Your objective:
Could you say how many lines below contain the word "BookNotes"? Give the number with no other text.

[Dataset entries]
▽

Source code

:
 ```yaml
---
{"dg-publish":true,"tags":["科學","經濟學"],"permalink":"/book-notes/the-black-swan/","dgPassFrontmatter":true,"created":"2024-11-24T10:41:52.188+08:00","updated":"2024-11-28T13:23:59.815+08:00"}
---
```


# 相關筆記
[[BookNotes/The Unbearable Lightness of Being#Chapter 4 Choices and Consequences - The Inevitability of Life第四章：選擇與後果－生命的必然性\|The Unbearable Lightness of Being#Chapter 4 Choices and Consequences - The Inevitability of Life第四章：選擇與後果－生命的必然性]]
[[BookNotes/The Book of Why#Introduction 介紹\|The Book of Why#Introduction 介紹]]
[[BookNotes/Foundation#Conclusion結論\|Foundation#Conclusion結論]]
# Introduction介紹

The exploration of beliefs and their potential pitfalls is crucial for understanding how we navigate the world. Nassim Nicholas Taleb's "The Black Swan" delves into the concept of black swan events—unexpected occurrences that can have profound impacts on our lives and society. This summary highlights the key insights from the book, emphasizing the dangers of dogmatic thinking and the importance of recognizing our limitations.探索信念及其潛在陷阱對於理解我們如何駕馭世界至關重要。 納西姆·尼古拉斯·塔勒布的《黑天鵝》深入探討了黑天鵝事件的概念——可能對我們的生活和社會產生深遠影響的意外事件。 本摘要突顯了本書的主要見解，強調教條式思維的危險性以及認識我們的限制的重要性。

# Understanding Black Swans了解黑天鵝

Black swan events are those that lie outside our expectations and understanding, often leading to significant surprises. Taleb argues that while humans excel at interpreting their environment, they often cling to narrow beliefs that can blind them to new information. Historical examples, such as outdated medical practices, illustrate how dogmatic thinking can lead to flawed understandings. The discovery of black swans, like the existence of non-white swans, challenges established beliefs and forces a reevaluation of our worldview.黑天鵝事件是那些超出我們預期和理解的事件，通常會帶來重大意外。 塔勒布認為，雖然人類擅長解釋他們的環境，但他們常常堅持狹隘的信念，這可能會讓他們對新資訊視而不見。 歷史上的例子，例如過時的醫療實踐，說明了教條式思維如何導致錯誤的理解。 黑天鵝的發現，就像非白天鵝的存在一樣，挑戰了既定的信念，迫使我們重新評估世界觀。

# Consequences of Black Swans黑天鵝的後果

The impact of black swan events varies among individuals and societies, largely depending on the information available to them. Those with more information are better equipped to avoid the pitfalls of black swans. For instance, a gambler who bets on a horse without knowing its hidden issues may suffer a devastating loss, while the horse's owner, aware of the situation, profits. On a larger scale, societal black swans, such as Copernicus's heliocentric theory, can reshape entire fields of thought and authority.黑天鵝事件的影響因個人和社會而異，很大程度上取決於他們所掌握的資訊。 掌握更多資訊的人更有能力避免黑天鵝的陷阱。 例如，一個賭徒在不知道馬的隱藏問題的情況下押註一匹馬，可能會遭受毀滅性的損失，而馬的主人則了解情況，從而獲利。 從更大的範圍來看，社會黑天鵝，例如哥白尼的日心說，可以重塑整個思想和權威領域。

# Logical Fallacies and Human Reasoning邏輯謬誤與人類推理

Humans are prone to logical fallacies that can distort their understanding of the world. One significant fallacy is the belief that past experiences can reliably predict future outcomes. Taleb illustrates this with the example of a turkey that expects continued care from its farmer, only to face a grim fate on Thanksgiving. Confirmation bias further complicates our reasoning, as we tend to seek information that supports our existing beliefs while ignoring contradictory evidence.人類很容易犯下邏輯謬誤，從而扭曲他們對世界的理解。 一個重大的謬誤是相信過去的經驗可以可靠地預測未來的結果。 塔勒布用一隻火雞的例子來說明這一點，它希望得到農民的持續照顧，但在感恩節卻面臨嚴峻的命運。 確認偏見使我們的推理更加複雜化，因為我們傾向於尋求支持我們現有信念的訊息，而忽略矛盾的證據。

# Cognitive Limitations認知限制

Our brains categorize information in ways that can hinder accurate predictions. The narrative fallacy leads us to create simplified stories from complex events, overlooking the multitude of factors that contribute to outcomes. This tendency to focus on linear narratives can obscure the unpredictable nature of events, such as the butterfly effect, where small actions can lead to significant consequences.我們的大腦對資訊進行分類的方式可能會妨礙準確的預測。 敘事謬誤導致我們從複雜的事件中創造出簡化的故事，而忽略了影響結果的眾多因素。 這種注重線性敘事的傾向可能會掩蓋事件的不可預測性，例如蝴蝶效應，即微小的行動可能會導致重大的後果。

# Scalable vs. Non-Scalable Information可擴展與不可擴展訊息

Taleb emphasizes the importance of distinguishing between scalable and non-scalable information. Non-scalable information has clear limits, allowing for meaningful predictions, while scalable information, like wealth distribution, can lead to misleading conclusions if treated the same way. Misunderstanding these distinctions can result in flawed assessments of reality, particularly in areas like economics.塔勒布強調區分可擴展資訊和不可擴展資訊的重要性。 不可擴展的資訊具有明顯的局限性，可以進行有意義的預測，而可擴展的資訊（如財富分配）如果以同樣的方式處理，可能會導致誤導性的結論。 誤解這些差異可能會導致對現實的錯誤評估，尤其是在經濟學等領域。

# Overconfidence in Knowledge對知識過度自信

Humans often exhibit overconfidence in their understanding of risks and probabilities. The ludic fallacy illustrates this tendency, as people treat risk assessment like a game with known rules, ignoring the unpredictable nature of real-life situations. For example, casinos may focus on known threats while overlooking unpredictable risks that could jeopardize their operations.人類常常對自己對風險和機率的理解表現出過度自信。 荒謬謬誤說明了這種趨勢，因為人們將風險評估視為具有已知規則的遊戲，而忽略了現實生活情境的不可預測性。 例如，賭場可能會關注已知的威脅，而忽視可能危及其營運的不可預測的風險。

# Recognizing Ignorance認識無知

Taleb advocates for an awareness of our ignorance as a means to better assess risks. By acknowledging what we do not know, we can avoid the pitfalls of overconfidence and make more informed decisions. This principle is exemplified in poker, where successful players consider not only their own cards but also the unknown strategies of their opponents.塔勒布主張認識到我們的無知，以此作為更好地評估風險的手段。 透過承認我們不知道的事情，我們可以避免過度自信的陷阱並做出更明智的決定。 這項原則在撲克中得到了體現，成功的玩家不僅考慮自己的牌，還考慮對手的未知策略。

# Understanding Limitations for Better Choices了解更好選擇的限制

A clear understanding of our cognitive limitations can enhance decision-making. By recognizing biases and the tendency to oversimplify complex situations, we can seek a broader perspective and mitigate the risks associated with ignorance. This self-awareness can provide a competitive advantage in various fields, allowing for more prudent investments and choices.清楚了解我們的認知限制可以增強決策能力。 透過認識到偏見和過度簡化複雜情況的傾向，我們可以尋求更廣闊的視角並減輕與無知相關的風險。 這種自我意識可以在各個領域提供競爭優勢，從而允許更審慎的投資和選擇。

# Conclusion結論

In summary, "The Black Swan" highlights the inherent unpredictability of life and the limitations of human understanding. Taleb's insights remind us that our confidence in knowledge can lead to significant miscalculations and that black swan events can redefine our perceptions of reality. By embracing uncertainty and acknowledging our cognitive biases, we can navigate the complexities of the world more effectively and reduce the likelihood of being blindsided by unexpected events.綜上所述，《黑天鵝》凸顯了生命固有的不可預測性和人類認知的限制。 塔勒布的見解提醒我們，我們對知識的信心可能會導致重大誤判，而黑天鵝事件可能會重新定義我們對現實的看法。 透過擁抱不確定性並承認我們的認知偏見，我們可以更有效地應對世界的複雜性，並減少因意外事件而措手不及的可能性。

△

Response to this exercise:
3